Background Obesity is associated with dyslipidemia, which leads to elevated triglyceride and ceramide levels, apoptosis and compromised cardiac function. Methods To determine the role of high-fat diet-induced obesity on cardiomyocyte function, weanling male Sprague-Dawley rats were fed diets incorporating 10% of kcal or 45% of kcal from fat. Mechanical function of ventricular myocytes was evaluated including peak shortening (PS), time-to-PS (TIPS), time-to-90% relengthening (TR90) and maximal velocity of shortening and relengthening (+/- dl/dt). Intracellular Ca2+ properties were assessed using fluorescent microscopy. Results High-fat diet induced hyperinsulinemic insulin-resistant obesity with depressed PS, +/- dl/dt, prolonged TPS/TR90 reduced intracellular Ca2+ release and Ca2+ clearing rate in the absence of hypertension, diabetes, lipotoxicity and apoptosis. Myocyte responsiveness to increased stimulus frequency and extracellular Ca2+ was compromised. SERCA2a and phospholamban levels were increased, whereas phosphorylated phospholamban and potassium channel (Kv(1,2)) were reduced in high-fat diet group. High-fat diet upregulated the forkhead transcription factor Foxo3a, and suppressed mitochondrial aconitase activity without affecting expression of the caloric sensitive gene silent information regulator 2 (Sir2), protein nitrotyrosine formation, lipid peroxidation and apoptosis.
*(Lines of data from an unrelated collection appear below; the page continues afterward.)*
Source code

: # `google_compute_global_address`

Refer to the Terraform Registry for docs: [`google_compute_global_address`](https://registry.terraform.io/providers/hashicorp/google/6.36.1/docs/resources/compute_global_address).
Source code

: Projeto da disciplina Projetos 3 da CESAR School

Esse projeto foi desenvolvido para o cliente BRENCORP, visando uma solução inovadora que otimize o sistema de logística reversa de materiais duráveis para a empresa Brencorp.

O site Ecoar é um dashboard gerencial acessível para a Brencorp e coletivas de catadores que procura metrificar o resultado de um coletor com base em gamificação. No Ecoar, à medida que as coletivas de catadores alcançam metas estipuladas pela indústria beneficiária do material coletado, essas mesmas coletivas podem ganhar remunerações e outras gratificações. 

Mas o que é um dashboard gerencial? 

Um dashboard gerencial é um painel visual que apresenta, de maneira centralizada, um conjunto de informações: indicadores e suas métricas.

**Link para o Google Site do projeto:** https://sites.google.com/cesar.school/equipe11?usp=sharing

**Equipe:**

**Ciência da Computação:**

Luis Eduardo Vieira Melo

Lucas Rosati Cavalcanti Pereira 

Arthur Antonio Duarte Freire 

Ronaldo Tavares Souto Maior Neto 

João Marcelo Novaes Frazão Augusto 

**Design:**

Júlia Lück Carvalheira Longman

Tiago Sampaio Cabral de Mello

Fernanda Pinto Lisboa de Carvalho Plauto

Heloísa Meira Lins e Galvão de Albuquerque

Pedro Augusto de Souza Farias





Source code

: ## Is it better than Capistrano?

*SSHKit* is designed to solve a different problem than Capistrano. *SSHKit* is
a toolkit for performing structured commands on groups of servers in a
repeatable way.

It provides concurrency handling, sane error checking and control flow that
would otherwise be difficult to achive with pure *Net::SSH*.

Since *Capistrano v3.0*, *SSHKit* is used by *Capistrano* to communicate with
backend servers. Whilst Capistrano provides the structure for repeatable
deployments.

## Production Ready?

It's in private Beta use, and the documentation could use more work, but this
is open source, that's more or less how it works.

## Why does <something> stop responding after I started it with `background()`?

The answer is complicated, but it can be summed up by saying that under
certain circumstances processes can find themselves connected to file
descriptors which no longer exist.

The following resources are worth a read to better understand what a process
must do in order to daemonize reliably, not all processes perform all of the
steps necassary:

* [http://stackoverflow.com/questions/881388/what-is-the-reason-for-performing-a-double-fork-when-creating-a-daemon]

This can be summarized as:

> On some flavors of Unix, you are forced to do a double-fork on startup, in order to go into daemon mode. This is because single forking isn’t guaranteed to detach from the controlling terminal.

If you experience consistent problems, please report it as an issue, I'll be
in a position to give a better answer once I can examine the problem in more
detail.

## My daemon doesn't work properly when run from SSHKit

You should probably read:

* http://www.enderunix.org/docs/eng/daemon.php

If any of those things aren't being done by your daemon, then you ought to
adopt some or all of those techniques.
Levels of endothelial nitric oxide synthase (NOS), inducible NOS, triglycerides and ceramide were similar between the two groups. Conclusions Collectively, our data show that high-fat diet-induced obesity resulted in impaired cardiomyocyte function, upregulated Foxo3a transcription factor and mitochondrial damage without overt lipotoxicity or apoptosis.